[WHAT IS BEING ASKED] Every line below needs to be printed again exactly, without any of its pictures.

[GIVEN DATA]

#####

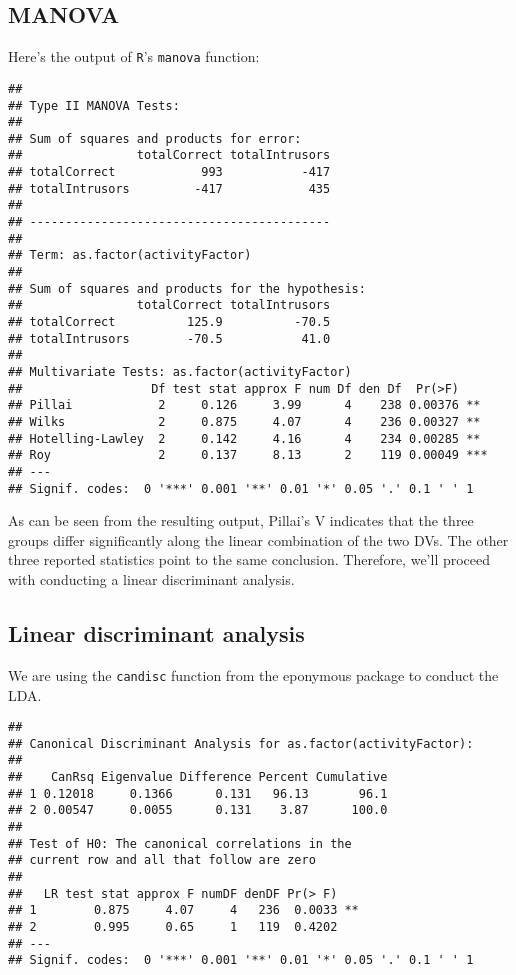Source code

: \documentclass[11pt,]{article}
\begin{document}
\hypertarget{manova}{%
\subsection{MANOVA}\label{manova}}

Here's the output of \texttt{R}'s \texttt{manova} function:

\begin{verbatim}
## 
## Type II MANOVA Tests:
## 
## Sum of squares and products for error:
##                totalCorrect totalIntrusors
## totalCorrect            993           -417
## totalIntrusors         -417            435
## 
## ------------------------------------------
##  
## Term: as.factor(activityFactor) 
## 
## Sum of squares and products for the hypothesis:
##                totalCorrect totalIntrusors
## totalCorrect          125.9          -70.5
## totalIntrusors        -70.5           41.0
## 
## Multivariate Tests: as.factor(activityFactor)
##                  Df test stat approx F num Df den Df  Pr(>F)    
## Pillai            2     0.126     3.99      4    238 0.00376 ** 
## Wilks             2     0.875     4.07      4    236 0.00327 ** 
## Hotelling-Lawley  2     0.142     4.16      4    234 0.00285 ** 
## Roy               2     0.137     8.13      2    119 0.00049 ***
## ---
## Signif. codes:  0 '***' 0.001 '**' 0.01 '*' 0.05 '.' 0.1 ' ' 1
\end{verbatim}

As can be seen from the resulting output, Pillai's V indicates that the
three groups differ significantly along the linear combination of the
two DVs. The other three reported statistics point to the same
conclusion. Therefore, we'll proceed with conducting a linear
discriminant analysis.

\hypertarget{linear-discriminant-analysis}{%
\subsection{Linear discriminant
analysis}\label{linear-discriminant-analysis}}

We are using the \texttt{candisc} function from the eponymous package
\citep{friendlyCandiscVisualizingGeneralized2017} to conduct the LDA.

\begin{verbatim}
## 
## Canonical Discriminant Analysis for as.factor(activityFactor):
## 
##    CanRsq Eigenvalue Difference Percent Cumulative
## 1 0.12018     0.1366      0.131   96.13       96.1
## 2 0.00547     0.0055      0.131    3.87      100.0
## 
## Test of H0: The canonical correlations in the 
## current row and all that follow are zero
## 
##   LR test stat approx F numDF denDF Pr(> F)   
## 1        0.875     4.07     4   236  0.0033 **
## 2        0.995     0.65     1   119  0.4202   
## ---
## Signif. codes:  0 '***' 0.001 '**' 0.01 '*' 0.05 '.' 0.1 ' ' 1
\end{verbatim}
\end{document}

#####

[FINISHED EXERCISE]
Source code

: \documentclass[11pt,]{article}
\begin{document}
\hypertarget{manova}{%
\subsection{MANOVA}\label{manova}}

Here's the output of \texttt{R}'s \texttt{manova} function:

\begin{verbatim}
## 
## Type II MANOVA Tests:
## 
## Sum of squares and products for error:
##                totalCorrect totalIntrusors
## totalCorrect            993           -417
## totalIntrusors         -417            435
## 
## ------------------------------------------
##  
## Term: as.factor(activityFactor) 
## 
## Sum of squares and products for the hypothesis:
##                totalCorrect totalIntrusors
## totalCorrect          125.9          -70.5
## totalIntrusors        -70.5           41.0
## 
## Multivariate Tests: as.factor(activityFactor)
##                  Df test stat approx F num Df den Df  Pr(>F)    
## Pillai            2     0.126     3.99      4    238 0.00376 ** 
## Wilks             2     0.875     4.07      4    236 0.00327 ** 
## Hotelling-Lawley  2     0.142     4.16      4    234 0.00285 ** 
## Roy               2     0.137     8.13      2    119 0.00049 ***
## ---
## Signif. codes:  0 '***' 0.001 '**' 0.01 '*' 0.05 '.' 0.1 ' ' 1
\end{verbatim}

As can be seen from the resulting output, Pillai's V indicates that the
three groups differ significantly along the linear combination of the
two DVs. The other three reported statistics point to the same
conclusion. Therefore, we'll proceed with conducting a linear
discriminant analysis.

\hypertarget{linear-discriminant-analysis}{%
\subsection{Linear discriminant
analysis}\label{linear-discriminant-analysis}}

We are using the \texttt{candisc} function from the eponymous package
\citep{friendlyCandiscVisualizingGeneralized2017} to conduct the LDA.

\begin{verbatim}
## 
## Canonical Discriminant Analysis for as.factor(activityFactor):
## 
##    CanRsq Eigenvalue Difference Percent Cumulative
## 1 0.12018     0.1366      0.131   96.13       96.1
## 2 0.00547     0.0055      0.131    3.87      100.0
## 
## Test of H0: The canonical correlations in the 
## current row and all that follow are zero
## 
##   LR test stat approx F numDF denDF Pr(> F)   
## 1        0.875     4.07     4   236  0.0033 **
## 2        0.995     0.65     1   119  0.4202   
## ---
## Signif. codes:  0 '***' 0.001 '**' 0.01 '*' 0.05 '.' 0.1 ' ' 1
\end{verbatim}
\end{document}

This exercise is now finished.